Sam and I have never sat our older kids down just to discuss that Sonzee's genetic mutation puts her at an increased risk for leaving us sooner than we would want, however, over the past 23 months various situations have occurred that have exposed their innocent and (should be) sheltered minds to a different reality than most children. They are smart kids and notice everything, we do our best to discuss the most challenging topics when they are not around, but then there is just the reality of it all that cannot be hidden. We encourage an open dialogue because we want them all to be able to feel comfortable and sort through their individual feelings in the way that best suits each of them, so we have no secrets. While I took many classes in psychology, I will be the first to admit that this department is completely out of my league.

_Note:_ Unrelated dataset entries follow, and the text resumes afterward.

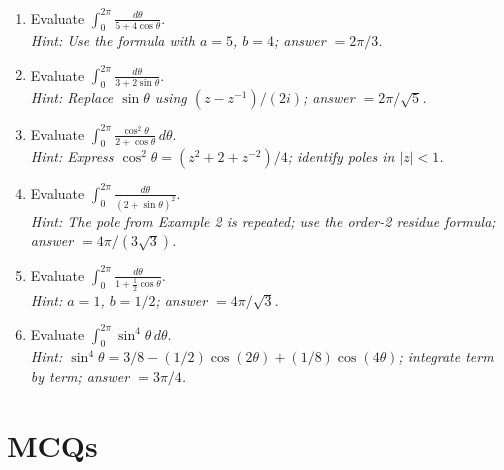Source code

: \documentclass[12pt,a4paper]{article}
\begin{document}
\begin{enumerate}
  \item Evaluate $\displaystyle\int_0^{2\pi}\frac{d\theta}{5+4\cos\theta}$.\\
        \textit{Hint: Use the formula with $a=5$, $b=4$; answer $= 2\pi/3$.}

  \item Evaluate $\displaystyle\int_0^{2\pi}\frac{d\theta}{3+2\sin\theta}$.\\
        \textit{Hint: Replace $\sin\theta$ using $(z-z^{-1})/(2i)$; answer $= 2\pi/\sqrt{5}$.}

  \item Evaluate $\displaystyle\int_0^{2\pi}\frac{\cos^2\theta}{2+\cos\theta}\,d\theta$.\\
        \textit{Hint: Express $\cos^2\theta = (z^2+2+z^{-2})/4$; identify poles in $|z|<1$.}

  \item Evaluate $\displaystyle\int_0^{2\pi}\frac{d\theta}{(2+\sin\theta)^2}$.\\
        \textit{Hint: The pole from Example 2 is repeated; use the order-2 residue formula; answer $= 4\pi/(3\sqrt{3})$.}

  \item Evaluate $\displaystyle\int_0^{2\pi}\frac{d\theta}{1+\frac{1}{2}\cos\theta}$.\\
        \textit{Hint: $a=1$, $b=1/2$; answer $= 4\pi/\sqrt{3}$.}

  \item Evaluate $\displaystyle\int_0^{2\pi}\sin^4\theta\,d\theta$.\\
        \textit{Hint: $\sin^4\theta = 3/8 - (1/2)\cos(2\theta) + (1/8)\cos(4\theta)$;
        integrate term by term; answer $= 3\pi/4$.}
\end{enumerate}

\section{MCQs}
\end{document}
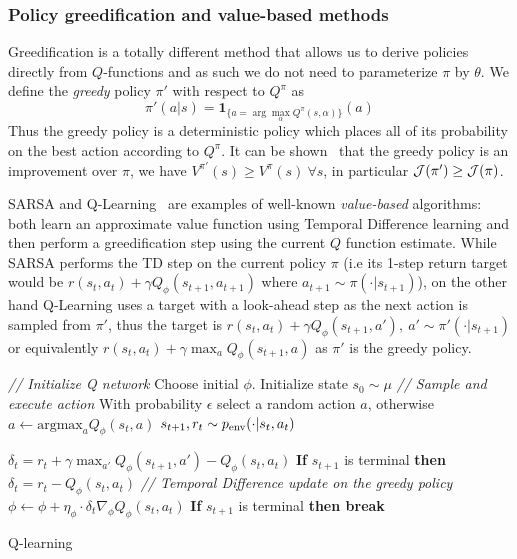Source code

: \subsubsection{Policy greedification and value-based methods}
\label{subsec:qlearning}
Greedification is a totally different method that allows us to derive policies directly from $Q$-functions and as such we do not need to parameterize $\pi$ by $\theta$.
We define the \emph{greedy} policy $\pi'$ with respect to $Q^\pi$ as
\begin{equation}
\label{eq:greedification}
    \pi'(a|s) = \mathbf{1}_{\{a=\arg \max_\alpha Q^\pi(s,\alpha)\} }(a)
\end{equation}
Thus the greedy policy is a deterministic policy which places all of its probability on the best action according to $Q^\pi$. It can be shown~\citep{sutton18book} that the greedy policy is an improvement over $\pi$, we have $V^{\pi'}(s) \ge V^\pi(s)\ \forall s$, in particular ${\mathcal{J}}(\pi') \ge {\mathcal{J}}(\pi)$.

SARSA and Q-Learning~\citep{watkins1992q} are examples of well-known \emph{value-based} algorithms: both learn an approximate value function using Temporal Difference learning and then perform a greedification step using the current $Q$ function estimate. While SARSA performs the TD step on the current policy $\pi$ (i.e its 1-step return target would be $r(s_t, a_t) + \gamma Q_\phi(s_{t+1}, a_{t+1})$ where $a_{t+1} \sim \pi(\cdot|s_{t+1})$), on the other hand Q-Learning uses a target with a look-ahead step as the next action is sampled from $\pi'$, thus the target is  $r(s_{t}, a_t) + \gamma Q_\phi(s_{t+1}, a'), \ a' \sim \pi'(\cdot|s_{t+1})$ or equivalently $r(s_t, a_t) + \gamma \max_a Q_\phi(s_{t+1}, a)$ as $\pi'$ is the greedy policy.


\begin{algorithm}
\begin{algorithmic}[1]
\STATE \textit{// Initialize Q network}
\STATE Choose initial $\phi$.
    \STATE Initialize state $s_0 \sim \mu$
        \STATE \textit{// Sample and execute action}
        \STATE With probability $\epsilon$ select a random action $a$, otherwise $a \leftarrow \text{argmax}_a Q_\phi(s_t, a)$
        \STATE $s_{t+1}, r_t \sim p_{\text{env}}(\cdot | s_t, a_t)$

        \STATE $\delta_t = r_t + \gamma \max_{a'} Q_{\phi}(s_{t+1}, a') -
        Q_{\phi}(s_t, a_t)$
        \STATE \textbf{If} $s_{t+1}$ is terminal \textbf{then }$\delta_t = r_t - Q_{\phi}(s_t, a_t)$
        \STATE \textit{// Temporal Difference update on the greedy policy}
        \STATE $\phi \leftarrow {\phi} + \eta_\phi \cdot \delta_t \nabla_{\phi} Q_{\phi}(s_t, a_t) $
        \STATE \textbf{If} $s_{t+1}$ is terminal \textbf{then break}
    \ENDFOR
\ENDFOR
\end{algorithmic}
\caption{Q-learning}
\label{alg:q_learning}
\end{algorithm}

Last year prior to Sonzee's month long hospitalization, our two oldest kids had a debate in the back of the car over whether G-d allows children to die. It was settled by explaining that we all go back to G-d when our mission is complete and unfortunately for some it is when they are a child. I doubted the adequacy of that answer for a while, but never wanted the answer to backfire so I felt that for our religious belief that was the "safest" reply. CDKL5 has forced our children to be exposed to nuances that other children are (thankfully) spared. During Sonzee's longest hospitalization our oldest decided after a week she did not want to visit her sister in the hospital anymore. I was so afraid of what the outcome could have been for Sonzee and that as our oldest got older she might regret the decision she made. Despite me feeling torn on the matter, we supported her decision and did not force her to go. Thankfully, the outcome was positive. As we continue this journey our children get older and obviously, their understanding of the situation becomes greater, unfortunately for me I feel like I need a cheat sheet of the top 5 most difficult questions a child can ask (randomly) regarding their medically complex sibling so that I will be more prepared.

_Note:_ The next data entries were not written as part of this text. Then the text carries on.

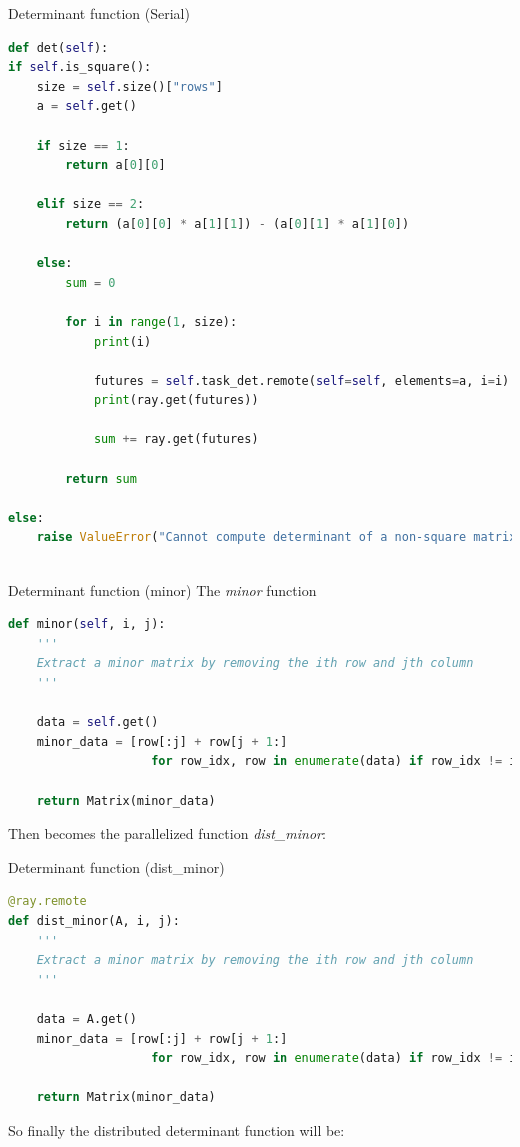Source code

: \documentclass{beamer}
\begin{document}
\begin{frame}[fragile]{Determinant function (Serial)}
    \begin{lstlisting}[language=Python]
def det(self):
if self.is_square():
    size = self.size()["rows"]
    a = self.get()

    if size == 1:
        return a[0][0]

    elif size == 2:
        return (a[0][0] * a[1][1]) - (a[0][1] * a[1][0])

    else:
        sum = 0

        for i in range(1, size):
            print(i)

            futures = self.task_det.remote(self=self, elements=a, i=i)
            print(ray.get(futures))

            sum += ray.get(futures)

        return sum

else:
    raise ValueError("Cannot compute determinant of a non-square matrix")
        
            \end{lstlisting}
\end{frame}

\begin{frame}[fragile]{Determinant function (minor)}
    The \textit{minor} function
    \begin{lstlisting}[language=Python]
    def minor(self, i, j):
    '''
    Extract a minor matrix by removing the ith row and jth column
    '''

    data = self.get()
    minor_data = [row[:j] + row[j + 1:]
                    for row_idx, row in enumerate(data) if row_idx != i]

    return Matrix(minor_data)
\end{lstlisting}
    Then becomes the parallelized function \textit{dist\_minor}:
\end{frame}

\begin{frame}[fragile]{Determinant function (dist\_minor)}
    \begin{lstlisting}[language=Python]
@ray.remote
def dist_minor(A, i, j):
    '''
    Extract a minor matrix by removing the ith row and jth column
    '''

    data = A.get()
    minor_data = [row[:j] + row[j + 1:]
                    for row_idx, row in enumerate(data) if row_idx != i]

    return Matrix(minor_data)
        \end{lstlisting}
    So finally the distributed determinant function will be:
\end{frame}
\end{document}
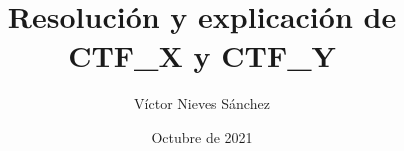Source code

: \documentclass[a4paper, 12pt]{article} %
\author{Víctor Nieves Sánchez}
\date{Octubre de 2021}
\title{Resolución y explicación de CTF\_X y CTF\_Y}
\begin{document}
\maketitle
\null
\newpage
\begin{otherlanguage}{spanish}
    

%        

\newpage
\tableofcontents

\newpage
\listoffigures

\newpage
\renewcommand{\listtablename}{Lista de Tablas}
\listoftables

\newpage
\lstlistoflistings

\newpage
\printglossary[type=\acronymtype]

\newpage
    \begin{abstract}
        \normalsize
        
    \end{abstract}

\newpage
\begin{otherlanguage}{english}
    \renewcommand{\spanishabstractname}{Abstract}
    \begin{abstract}
        \normalsize
        
    \end{abstract}
\end{otherlanguage}
\newpage
{} %
\UseRawInputEncoding %

\newpage
\printbibliography[heading=bibnumbered] %

\end{otherlanguage}
\end{document}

Yesterday we attended the Friendship Circle's Jonathan's walk. Friendship circle is a fantastic organization that bridges special needs families and the community by giving "buddies" to special needs children. They also host events such as Jonathan's Walk to honor a child who unfortunately passed away. (I would highly recommend those of my friends who have a child with special needs to consider this organization near you). Last night as Sam tucked in our oldest it was his turn to be faced with the challenging question. (Yahtzee!). She has a glitter tattoo on her arm from the walk and was looking at it when she asks, "Aba, when Sonzee dies will we do a walk for her?", Sam was caught off guard so he said he didn't want to talk about (I won't hold it against him, but we are creating a list of answers that explain how we all handle the situation differently and while we encourage questions and discussion sometimes a person isn't wanting to have the discussion right then.). Our daughter then continued to say, "Yes, Sonzee's walk, I like that, we'll do that".

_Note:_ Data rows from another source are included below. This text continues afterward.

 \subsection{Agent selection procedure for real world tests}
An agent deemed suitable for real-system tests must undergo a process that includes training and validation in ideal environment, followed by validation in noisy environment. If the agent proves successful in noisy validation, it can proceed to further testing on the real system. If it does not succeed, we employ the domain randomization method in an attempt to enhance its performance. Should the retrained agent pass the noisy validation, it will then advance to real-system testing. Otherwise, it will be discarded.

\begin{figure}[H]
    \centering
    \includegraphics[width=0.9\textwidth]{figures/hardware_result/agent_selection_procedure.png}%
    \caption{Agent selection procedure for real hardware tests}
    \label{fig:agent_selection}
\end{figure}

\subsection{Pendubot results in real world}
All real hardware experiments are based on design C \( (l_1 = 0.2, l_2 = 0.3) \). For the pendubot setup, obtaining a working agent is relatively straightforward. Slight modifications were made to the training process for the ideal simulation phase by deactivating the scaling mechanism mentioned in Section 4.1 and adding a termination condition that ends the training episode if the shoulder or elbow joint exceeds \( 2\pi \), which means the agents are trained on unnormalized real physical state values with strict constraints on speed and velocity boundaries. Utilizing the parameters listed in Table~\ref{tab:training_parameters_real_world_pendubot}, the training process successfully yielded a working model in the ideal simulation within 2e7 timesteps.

We can add this to the group of "things that are challenging when you have a child who has CDKL5 or a terminal illness and he/she has siblings". I wish her mind did not have to have these thoughts. I wish it was not such a "routine" type of thought, as if she was asking for a drink of water before bed. I do not know what hurts me more right now, the fact that one day we might have a "Sonzee's walk", the fact that my 7-year-old is the one who mentioned it, or the fact that we are all exposed to this as "our life".